## Excerpts from a dataset
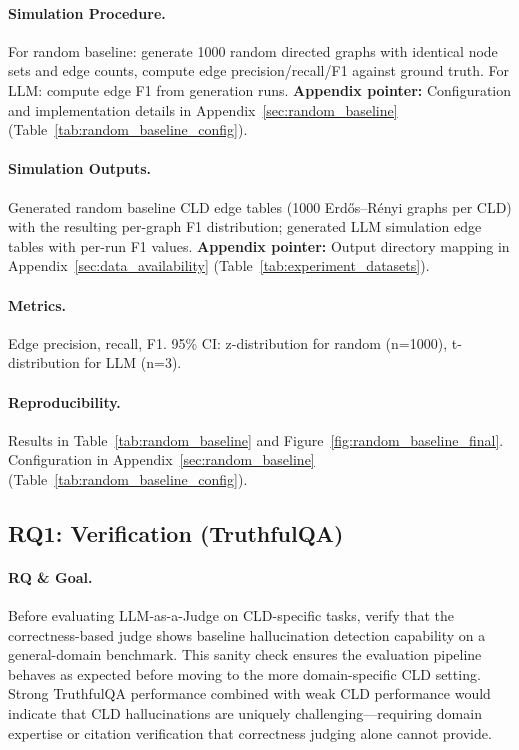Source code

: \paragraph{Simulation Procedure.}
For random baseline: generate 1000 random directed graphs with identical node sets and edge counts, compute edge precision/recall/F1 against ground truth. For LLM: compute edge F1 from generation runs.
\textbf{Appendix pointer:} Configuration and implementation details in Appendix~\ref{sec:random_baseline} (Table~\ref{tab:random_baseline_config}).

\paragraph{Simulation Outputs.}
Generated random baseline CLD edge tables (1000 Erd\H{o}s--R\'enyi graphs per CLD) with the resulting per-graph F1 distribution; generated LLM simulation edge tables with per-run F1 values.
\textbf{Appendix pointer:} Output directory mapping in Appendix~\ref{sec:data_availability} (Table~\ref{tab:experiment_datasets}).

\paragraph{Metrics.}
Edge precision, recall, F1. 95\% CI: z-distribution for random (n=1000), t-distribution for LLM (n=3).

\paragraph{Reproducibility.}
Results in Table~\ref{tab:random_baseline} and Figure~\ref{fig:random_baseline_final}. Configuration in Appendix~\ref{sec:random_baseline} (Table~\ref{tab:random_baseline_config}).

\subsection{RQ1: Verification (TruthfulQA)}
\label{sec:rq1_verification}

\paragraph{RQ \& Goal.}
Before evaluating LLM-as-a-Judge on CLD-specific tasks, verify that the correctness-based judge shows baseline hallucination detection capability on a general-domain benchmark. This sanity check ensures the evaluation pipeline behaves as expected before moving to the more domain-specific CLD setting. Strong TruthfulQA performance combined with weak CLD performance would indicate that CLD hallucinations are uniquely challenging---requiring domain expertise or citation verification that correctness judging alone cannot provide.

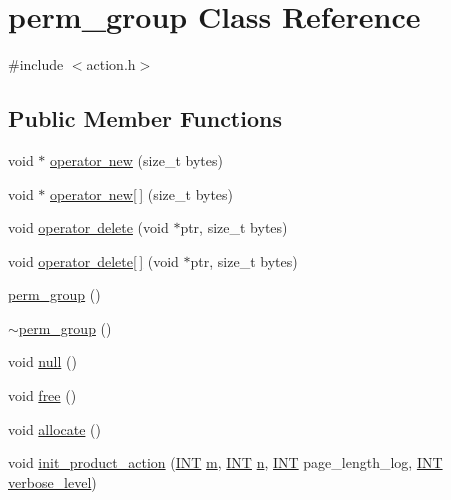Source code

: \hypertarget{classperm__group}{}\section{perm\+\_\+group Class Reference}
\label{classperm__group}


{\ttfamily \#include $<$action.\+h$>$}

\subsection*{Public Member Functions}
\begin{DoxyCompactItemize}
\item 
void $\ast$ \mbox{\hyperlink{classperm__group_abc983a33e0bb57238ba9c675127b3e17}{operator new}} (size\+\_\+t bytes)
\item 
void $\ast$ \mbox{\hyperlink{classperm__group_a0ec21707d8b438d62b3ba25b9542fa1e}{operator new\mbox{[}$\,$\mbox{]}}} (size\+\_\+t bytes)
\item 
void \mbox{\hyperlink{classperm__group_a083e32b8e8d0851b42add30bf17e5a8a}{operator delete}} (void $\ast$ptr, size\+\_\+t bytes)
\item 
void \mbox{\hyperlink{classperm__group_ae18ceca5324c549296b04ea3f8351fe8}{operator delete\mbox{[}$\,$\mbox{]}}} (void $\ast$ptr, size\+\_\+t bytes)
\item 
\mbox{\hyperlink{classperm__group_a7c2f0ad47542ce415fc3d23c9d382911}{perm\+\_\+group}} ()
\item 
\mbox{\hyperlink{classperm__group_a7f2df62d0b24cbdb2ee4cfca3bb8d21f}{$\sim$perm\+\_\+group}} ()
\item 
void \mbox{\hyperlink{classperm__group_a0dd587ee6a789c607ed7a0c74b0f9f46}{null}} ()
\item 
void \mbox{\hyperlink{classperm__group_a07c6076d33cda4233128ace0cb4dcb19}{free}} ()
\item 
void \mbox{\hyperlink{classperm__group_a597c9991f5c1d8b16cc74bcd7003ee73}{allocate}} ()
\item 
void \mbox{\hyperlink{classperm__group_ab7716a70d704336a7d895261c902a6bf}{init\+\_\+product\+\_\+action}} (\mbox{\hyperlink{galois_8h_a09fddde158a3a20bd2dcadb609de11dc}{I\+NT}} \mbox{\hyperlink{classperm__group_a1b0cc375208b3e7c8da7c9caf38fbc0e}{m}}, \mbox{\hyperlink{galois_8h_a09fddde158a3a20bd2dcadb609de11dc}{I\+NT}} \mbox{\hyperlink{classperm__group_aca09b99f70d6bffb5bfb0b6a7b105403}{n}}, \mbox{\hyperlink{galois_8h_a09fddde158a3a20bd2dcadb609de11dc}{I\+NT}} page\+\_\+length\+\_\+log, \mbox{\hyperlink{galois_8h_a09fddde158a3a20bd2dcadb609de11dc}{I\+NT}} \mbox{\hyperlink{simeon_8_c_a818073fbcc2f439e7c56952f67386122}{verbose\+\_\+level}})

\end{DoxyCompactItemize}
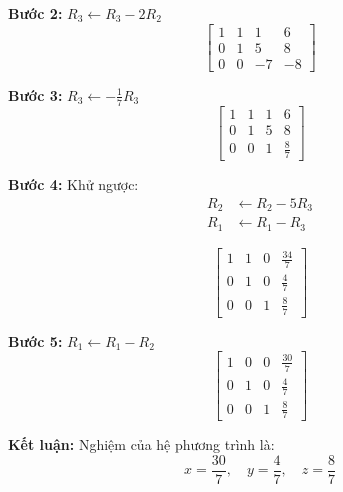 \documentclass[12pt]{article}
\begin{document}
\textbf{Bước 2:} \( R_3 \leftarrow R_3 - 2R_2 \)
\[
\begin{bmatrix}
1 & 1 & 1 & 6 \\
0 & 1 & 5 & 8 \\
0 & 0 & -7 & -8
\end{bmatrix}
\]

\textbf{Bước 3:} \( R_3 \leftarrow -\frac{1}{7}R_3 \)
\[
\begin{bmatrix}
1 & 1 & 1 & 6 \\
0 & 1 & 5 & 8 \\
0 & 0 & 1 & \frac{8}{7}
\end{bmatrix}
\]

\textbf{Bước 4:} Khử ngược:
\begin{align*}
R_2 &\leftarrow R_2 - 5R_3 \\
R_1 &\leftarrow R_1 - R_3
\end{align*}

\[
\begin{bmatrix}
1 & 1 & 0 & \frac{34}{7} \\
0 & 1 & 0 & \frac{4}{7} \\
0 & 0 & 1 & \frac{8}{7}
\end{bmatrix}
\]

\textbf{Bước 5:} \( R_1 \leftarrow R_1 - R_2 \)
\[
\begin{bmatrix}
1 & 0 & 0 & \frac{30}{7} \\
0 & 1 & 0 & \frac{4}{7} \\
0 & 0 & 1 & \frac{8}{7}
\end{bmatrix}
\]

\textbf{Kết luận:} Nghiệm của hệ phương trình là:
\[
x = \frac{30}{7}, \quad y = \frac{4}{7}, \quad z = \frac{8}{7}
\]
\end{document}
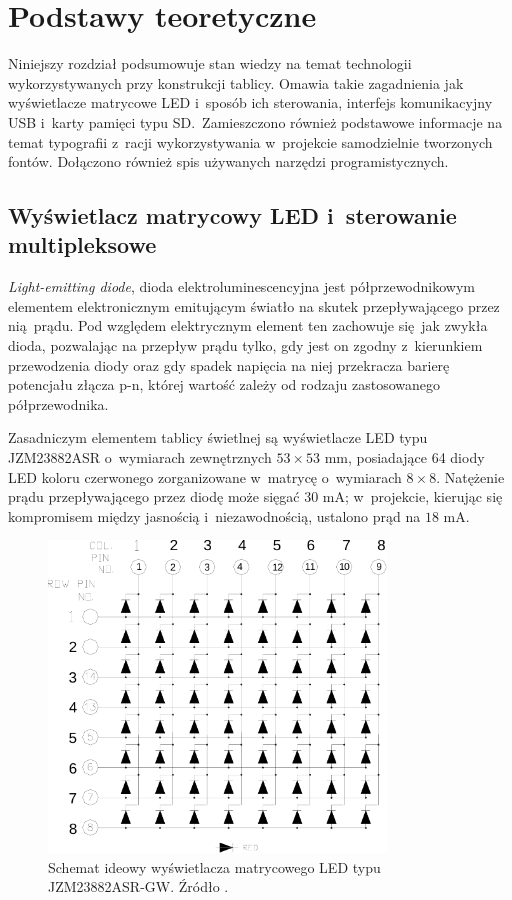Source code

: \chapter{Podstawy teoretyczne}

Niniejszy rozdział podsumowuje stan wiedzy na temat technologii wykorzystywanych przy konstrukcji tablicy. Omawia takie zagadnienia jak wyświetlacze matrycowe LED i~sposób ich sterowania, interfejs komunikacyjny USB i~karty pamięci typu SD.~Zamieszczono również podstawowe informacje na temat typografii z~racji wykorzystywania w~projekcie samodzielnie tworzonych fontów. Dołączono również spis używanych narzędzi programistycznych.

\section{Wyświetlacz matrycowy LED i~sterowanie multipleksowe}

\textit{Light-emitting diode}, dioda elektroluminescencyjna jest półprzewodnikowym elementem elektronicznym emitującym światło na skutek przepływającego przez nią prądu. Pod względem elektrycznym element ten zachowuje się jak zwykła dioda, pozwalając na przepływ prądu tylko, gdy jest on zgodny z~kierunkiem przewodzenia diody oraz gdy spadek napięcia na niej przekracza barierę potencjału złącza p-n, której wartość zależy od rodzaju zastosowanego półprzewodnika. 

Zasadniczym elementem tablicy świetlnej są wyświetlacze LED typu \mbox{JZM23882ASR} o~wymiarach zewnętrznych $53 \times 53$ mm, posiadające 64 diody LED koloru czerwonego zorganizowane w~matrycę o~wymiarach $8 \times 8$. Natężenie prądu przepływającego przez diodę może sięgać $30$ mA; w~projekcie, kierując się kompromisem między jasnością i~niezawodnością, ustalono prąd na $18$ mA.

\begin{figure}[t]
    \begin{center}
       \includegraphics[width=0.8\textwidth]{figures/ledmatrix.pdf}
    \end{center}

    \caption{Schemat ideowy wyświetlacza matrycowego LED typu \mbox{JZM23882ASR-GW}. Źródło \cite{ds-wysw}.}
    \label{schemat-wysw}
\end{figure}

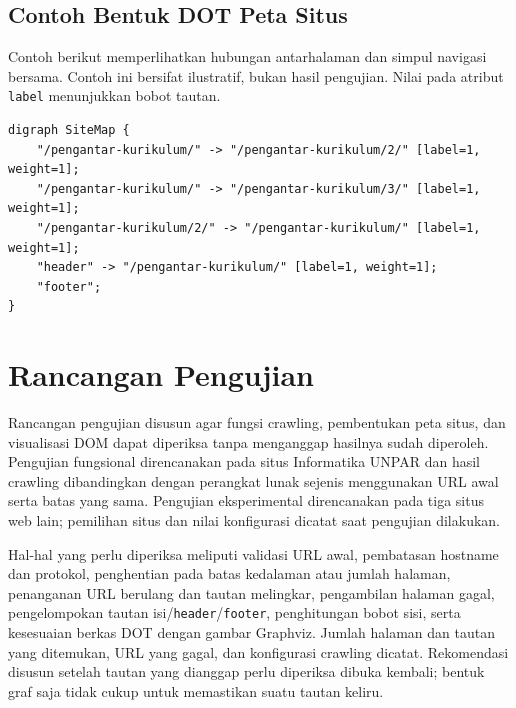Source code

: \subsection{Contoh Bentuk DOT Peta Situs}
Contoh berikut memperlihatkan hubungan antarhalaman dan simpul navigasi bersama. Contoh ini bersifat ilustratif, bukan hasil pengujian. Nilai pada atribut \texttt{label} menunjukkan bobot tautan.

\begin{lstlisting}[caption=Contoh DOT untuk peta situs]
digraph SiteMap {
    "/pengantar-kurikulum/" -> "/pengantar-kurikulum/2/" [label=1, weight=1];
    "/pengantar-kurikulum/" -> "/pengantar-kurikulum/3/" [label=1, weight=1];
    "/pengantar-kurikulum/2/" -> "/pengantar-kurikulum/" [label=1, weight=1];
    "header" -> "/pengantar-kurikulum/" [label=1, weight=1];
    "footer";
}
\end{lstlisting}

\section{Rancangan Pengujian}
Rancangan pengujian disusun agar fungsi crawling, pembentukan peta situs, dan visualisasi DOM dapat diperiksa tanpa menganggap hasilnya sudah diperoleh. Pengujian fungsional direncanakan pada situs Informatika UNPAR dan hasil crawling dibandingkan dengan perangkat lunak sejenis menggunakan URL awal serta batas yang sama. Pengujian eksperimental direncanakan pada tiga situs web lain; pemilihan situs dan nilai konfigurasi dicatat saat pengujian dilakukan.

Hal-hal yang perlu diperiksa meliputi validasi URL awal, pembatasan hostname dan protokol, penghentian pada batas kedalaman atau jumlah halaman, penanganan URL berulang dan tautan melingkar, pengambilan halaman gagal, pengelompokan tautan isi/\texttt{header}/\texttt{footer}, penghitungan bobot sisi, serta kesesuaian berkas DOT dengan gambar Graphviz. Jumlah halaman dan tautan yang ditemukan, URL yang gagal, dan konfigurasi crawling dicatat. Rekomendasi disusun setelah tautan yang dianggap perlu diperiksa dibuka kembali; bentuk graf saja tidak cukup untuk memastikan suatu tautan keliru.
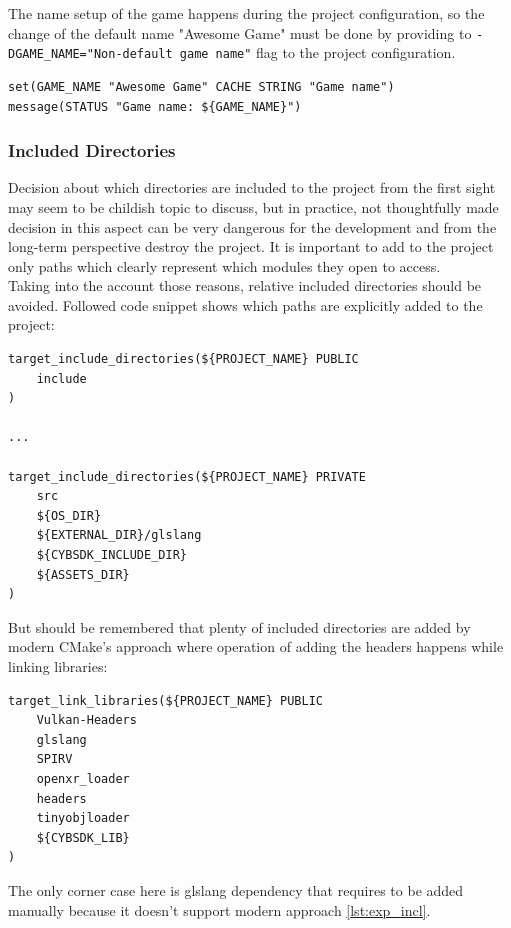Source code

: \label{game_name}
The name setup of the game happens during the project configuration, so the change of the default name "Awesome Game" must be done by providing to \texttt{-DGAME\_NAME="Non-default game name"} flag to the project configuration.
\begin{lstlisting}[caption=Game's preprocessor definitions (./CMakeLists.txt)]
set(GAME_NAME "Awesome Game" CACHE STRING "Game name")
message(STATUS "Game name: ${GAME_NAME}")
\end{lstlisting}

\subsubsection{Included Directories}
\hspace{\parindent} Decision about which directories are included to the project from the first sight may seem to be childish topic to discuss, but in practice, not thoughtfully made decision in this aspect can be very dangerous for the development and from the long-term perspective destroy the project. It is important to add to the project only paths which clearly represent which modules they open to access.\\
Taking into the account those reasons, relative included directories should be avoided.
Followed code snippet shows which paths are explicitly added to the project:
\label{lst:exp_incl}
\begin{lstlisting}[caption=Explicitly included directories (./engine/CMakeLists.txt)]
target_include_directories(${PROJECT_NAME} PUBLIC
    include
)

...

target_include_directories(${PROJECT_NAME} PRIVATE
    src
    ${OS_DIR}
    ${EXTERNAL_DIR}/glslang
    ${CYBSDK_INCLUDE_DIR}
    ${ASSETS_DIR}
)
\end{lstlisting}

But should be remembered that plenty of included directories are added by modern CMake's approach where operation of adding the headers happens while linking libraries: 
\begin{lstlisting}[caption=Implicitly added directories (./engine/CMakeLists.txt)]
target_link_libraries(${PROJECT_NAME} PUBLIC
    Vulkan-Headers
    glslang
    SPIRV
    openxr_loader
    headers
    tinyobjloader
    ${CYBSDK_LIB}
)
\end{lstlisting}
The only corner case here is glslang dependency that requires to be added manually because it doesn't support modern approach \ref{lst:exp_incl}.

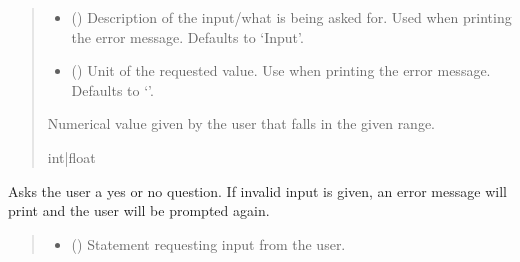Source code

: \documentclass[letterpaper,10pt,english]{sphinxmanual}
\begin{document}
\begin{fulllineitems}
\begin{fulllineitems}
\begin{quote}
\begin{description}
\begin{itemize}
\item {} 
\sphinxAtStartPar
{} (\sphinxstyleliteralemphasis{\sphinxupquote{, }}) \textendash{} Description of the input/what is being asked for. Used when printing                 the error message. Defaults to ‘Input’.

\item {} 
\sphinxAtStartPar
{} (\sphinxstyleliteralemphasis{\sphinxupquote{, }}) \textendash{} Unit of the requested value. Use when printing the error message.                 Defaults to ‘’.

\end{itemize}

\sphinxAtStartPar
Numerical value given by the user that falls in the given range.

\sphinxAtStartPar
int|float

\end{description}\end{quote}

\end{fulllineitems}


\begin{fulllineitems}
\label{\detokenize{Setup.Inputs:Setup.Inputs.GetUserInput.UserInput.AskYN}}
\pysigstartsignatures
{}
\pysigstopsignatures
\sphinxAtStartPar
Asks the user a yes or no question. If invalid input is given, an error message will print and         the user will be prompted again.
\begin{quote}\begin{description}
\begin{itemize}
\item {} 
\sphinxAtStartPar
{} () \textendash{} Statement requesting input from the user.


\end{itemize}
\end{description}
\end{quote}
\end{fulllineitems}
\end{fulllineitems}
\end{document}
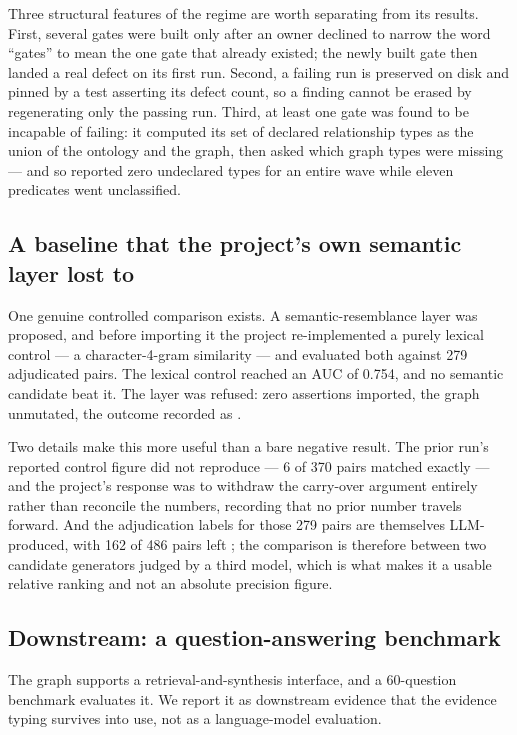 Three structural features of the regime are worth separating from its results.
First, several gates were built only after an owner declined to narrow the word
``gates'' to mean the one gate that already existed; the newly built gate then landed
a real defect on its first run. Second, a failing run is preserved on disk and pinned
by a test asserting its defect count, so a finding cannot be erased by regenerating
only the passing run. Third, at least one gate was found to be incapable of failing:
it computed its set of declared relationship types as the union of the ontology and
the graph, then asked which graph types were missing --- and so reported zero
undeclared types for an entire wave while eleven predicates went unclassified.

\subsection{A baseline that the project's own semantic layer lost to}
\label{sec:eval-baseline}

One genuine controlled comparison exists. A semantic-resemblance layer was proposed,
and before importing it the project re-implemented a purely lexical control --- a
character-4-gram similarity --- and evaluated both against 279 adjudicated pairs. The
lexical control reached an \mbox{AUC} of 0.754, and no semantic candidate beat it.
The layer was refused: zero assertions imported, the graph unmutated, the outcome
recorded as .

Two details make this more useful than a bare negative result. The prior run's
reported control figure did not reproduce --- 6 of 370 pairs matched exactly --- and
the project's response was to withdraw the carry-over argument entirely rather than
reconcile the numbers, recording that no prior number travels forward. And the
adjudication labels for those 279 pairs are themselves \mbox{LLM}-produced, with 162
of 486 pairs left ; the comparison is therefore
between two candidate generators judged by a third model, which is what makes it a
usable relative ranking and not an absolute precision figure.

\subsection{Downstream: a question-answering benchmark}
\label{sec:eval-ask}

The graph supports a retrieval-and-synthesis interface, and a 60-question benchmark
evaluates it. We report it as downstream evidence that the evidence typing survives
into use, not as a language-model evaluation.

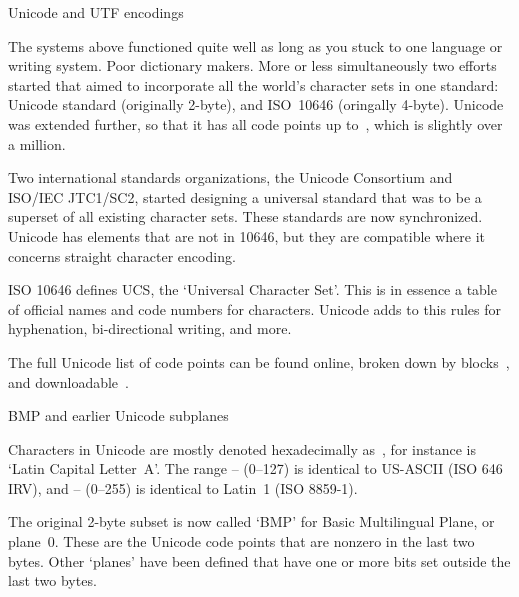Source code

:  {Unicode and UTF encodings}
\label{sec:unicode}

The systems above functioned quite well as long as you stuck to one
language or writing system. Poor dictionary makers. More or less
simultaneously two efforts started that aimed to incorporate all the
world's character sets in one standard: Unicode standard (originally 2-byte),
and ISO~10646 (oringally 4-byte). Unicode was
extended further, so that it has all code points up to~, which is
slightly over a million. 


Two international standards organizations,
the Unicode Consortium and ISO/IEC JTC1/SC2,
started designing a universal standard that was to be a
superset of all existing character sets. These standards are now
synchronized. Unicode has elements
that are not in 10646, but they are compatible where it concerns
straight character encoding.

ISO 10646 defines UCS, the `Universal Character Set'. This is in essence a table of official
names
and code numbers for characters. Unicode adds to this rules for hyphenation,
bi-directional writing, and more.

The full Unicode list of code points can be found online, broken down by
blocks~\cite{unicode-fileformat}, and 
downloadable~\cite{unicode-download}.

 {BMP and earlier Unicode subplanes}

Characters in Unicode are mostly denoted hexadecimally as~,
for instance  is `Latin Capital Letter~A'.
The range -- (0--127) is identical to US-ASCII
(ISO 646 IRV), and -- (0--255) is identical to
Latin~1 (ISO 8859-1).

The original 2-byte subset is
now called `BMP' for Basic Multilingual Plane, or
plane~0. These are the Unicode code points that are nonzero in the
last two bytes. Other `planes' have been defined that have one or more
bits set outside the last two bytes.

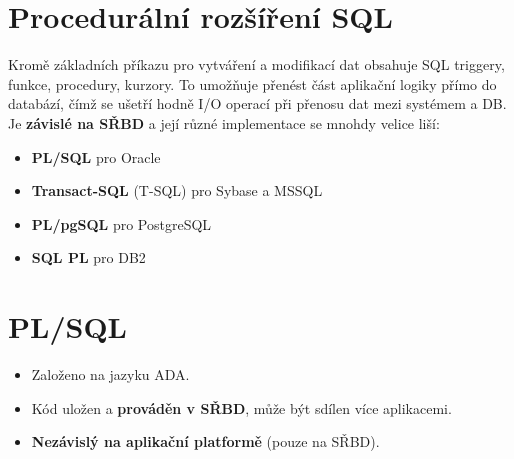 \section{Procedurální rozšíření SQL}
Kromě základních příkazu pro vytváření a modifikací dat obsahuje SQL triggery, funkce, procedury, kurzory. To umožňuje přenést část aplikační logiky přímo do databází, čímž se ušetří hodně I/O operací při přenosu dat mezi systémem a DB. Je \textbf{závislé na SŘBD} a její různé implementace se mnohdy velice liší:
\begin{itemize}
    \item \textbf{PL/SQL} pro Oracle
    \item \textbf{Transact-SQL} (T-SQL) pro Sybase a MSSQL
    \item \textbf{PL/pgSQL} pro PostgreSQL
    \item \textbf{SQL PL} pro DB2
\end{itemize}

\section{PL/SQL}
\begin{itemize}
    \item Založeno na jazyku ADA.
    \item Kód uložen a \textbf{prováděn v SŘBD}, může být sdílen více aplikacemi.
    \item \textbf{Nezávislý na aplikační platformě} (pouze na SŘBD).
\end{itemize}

## What is required
All that belongs in your answer is the stretch of entries above from the line with "by a test asserting" through the line with "One genuine controlled", printed exactly.

## Output
by a test asserting its defect count, so a finding cannot be erased by regenerating
only the passing run. Third, at least one gate was found to be incapable of failing:
it computed its set of declared relationship types as the union of the ontology and
the graph, then asked which graph types were missing --- and so reported zero
undeclared types for an entire wave while eleven predicates went unclassified.

\subsection{A baseline that the project's own semantic layer lost to}
\label{sec:eval-baseline}

One genuine controlled comparison exists. A semantic-resemblance layer was proposed,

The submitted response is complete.